**To do**
Omitting all images, output the entries that follow exactly as written.

**Data to examine**
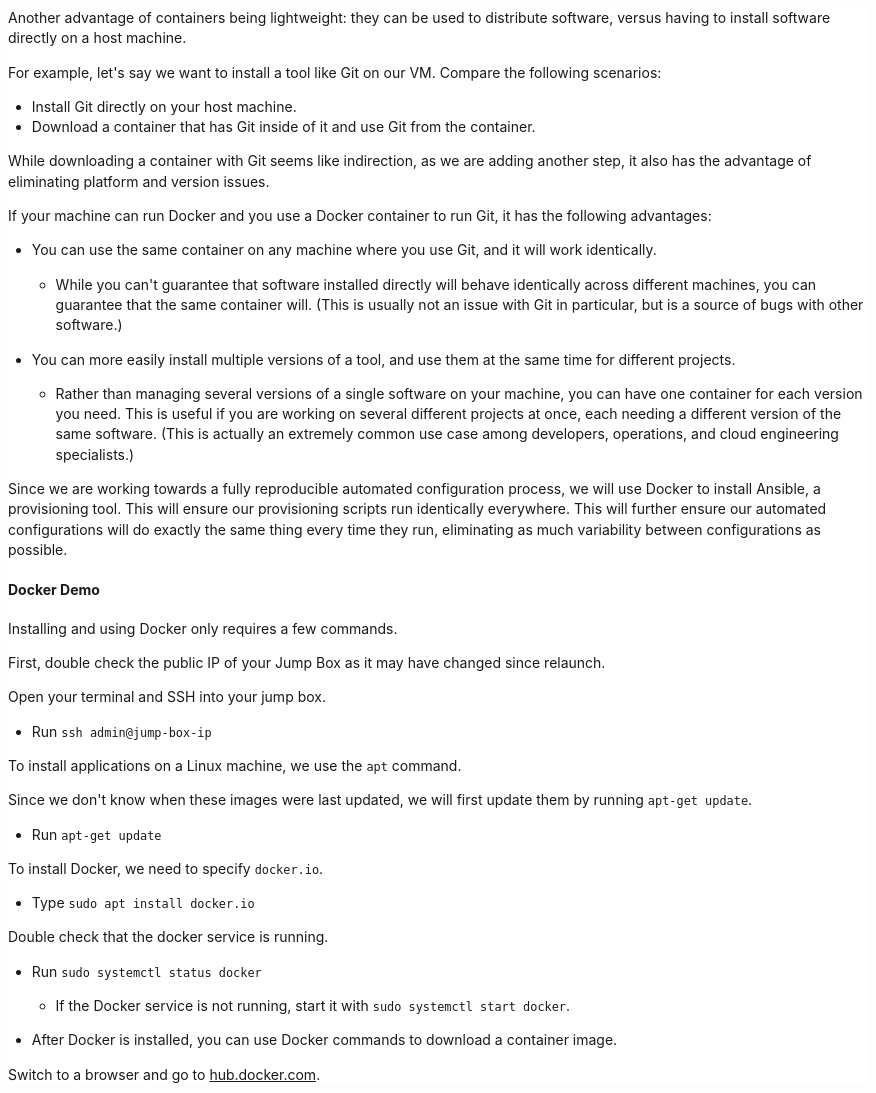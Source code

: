 Another advantage of containers being lightweight: they can be used to distribute software, versus having to install software directly on a host machine.

For example, let's say we want to install a tool like Git on our VM. Compare the following scenarios:
- Install Git directly on your host machine.
- Download a container that has Git inside of it and use Git from the container.

While downloading a container with Git seems like indirection, as we are adding another step, it also has the advantage of eliminating platform and version issues.

If your machine can run Docker and you use a Docker container to run Git, it has the following advantages:

- You can use the same container on any machine where you use Git, and it will work identically.    
    - While you can't guarantee that software installed directly will behave identically across different machines, you can guarantee that the same container will. (This is usually not an issue with Git in particular, but is a source of bugs with other software.)

- You can more easily install multiple versions of a tool, and use them at the same time for different projects.
    - Rather than managing several versions of a single software on your machine, you can have one container for each version you need. This is useful if you are working on several different projects at once, each needing a different version of the same software. (This is actually an extremely common use case among developers, operations, and cloud engineering specialists.)

Since we are working towards a fully reproducible automated configuration process, we will use Docker to install Ansible, a provisioning tool. This will ensure our provisioning scripts run identically everywhere. This will further ensure our automated configurations will do exactly the same thing every time they run, eliminating as much variability between configurations as possible.

#### Docker Demo

Installing and using Docker only requires a few commands.

First, double check the public IP of your Jump Box as it may have changed since relaunch.

Open your terminal and SSH into your jump box.

- Run `ssh admin@jump-box-ip`

To install applications on a Linux machine, we use the `apt` command.

Since we don't know when these images were last updated, we will first update them by running `apt-get update`.

- Run `apt-get update`

To install Docker, we need to specify `docker.io`.

- Type `sudo apt install docker.io`

Double check that the docker service is running.

- Run `sudo systemctl status docker`
  - If the Docker service is not running, start it with `sudo systemctl start docker`. 

- After Docker is installed, you can use Docker commands to download a container image.

Switch to a browser and go to [hub.docker.com](https://hub.docker.com).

**Task output**
Source code

: Another advantage of containers being lightweight: they can be used to distribute software, versus having to install software directly on a host machine.

For example, let's say we want to install a tool like Git on our VM. Compare the following scenarios:
- Install Git directly on your host machine.
- Download a container that has Git inside of it and use Git from the container.

While downloading a container with Git seems like indirection, as we are adding another step, it also has the advantage of eliminating platform and version issues.

If your machine can run Docker and you use a Docker container to run Git, it has the following advantages:

- You can use the same container on any machine where you use Git, and it will work identically.    
    - While you can't guarantee that software installed directly will behave identically across different machines, you can guarantee that the same container will. (This is usually not an issue with Git in particular, but is a source of bugs with other software.)

- You can more easily install multiple versions of a tool, and use them at the same time for different projects.
    - Rather than managing several versions of a single software on your machine, you can have one container for each version you need. This is useful if you are working on several different projects at once, each needing a different version of the same software. (This is actually an extremely common use case among developers, operations, and cloud engineering specialists.)

Since we are working towards a fully reproducible automated configuration process, we will use Docker to install Ansible, a provisioning tool. This will ensure our provisioning scripts run identically everywhere. This will further ensure our automated configurations will do exactly the same thing every time they run, eliminating as much variability between configurations as possible.

#### Docker Demo

Installing and using Docker only requires a few commands.

First, double check the public IP of your Jump Box as it may have changed since relaunch.

Open your terminal and SSH into your jump box.

- Run `ssh admin@jump-box-ip`

To install applications on a Linux machine, we use the `apt` command.

Since we don't know when these images were last updated, we will first update them by running `apt-get update`.

- Run `apt-get update`

To install Docker, we need to specify `docker.io`.

- Type `sudo apt install docker.io`

Double check that the docker service is running.

- Run `sudo systemctl status docker`
  - If the Docker service is not running, start it with `sudo systemctl start docker`. 

- After Docker is installed, you can use Docker commands to download a container image.

Switch to a browser and go to [hub.docker.com](https://hub.docker.com).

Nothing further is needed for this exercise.